É preciso que a máscara tenha pelo menos duas camadas de pano, ou seja com dupla face

Ministro Mandetta, durante coletiva / Foto: Reprodução

O Ministério da Saúde lança campanha digital pela mobilização da população fabricar as próprias máscaras de pano. O argumento da pasta é que, além de eficiente, é um equipamento simples, que não exige grande complexidade na sua produção.

Para ser eficiente como uma barreira física, de acordo com o Ministério da Saúde, a máscara caseira precisa seguir algumas especificações. É preciso que a máscara tenha pelo menos duas camadas de pano, ou seja dupla face.

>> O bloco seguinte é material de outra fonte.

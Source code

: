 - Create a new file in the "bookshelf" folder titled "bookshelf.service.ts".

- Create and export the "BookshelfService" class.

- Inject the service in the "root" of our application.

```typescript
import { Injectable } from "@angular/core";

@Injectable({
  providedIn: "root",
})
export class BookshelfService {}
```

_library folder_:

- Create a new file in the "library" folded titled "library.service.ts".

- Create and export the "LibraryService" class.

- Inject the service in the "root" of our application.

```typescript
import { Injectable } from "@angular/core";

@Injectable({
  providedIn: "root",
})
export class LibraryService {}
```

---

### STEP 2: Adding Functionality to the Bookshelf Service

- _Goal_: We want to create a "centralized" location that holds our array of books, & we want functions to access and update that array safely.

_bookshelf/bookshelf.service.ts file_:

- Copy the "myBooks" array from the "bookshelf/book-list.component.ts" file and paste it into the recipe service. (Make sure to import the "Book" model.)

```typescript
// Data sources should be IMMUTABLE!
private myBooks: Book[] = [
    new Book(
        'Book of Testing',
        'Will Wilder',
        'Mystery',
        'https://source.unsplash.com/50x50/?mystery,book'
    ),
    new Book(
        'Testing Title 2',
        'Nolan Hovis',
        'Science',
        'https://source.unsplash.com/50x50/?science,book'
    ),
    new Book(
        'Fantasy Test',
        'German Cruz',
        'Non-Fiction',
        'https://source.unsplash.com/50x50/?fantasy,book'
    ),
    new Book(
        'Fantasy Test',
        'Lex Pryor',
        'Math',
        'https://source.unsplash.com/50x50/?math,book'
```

As máscaras caseiras podem ser feitas em tecido de algodão, tricoline, TNT ou outros tecidos, desde que desenhadas e higienizadas corretamente. O importante é que a máscara seja feita nas medidas corretas cobrindo totalmente a boca e nariz e que estejam bem ajustadas ao rosto, sem deixar espaços nas laterais.

“Você pode fazer uma máscara ‘barreira’ usando um tecido grosso, com duas faces. Não precisa de especificações técnicas. Ela faz uma barreira tão boa quanto as outras máscaras. A diferença é que ela tem que ser lavada pelo próprio indivíduo para que se possa manter o autocuidado. Se ficar úmida, tem que ser trocada. Pode lavar com sabão ou água sanitária, deixando de molho por cerca de 20 minutos. E nunca compartilhar, porque o uso é individual”, explica o ministro da Saúde, Luiz Henrique Mandetta.

“Máscaras de pano para uso comunitário funcionam muito bem e não são caras de fazer. Porque, agora, é lutar com as armas que a gente tem. Não adianta a gente lamentar que a China não está produzindo. Vamos ter que criar as nossas armas, e elas serão aquelas que nós tivermos”, completou.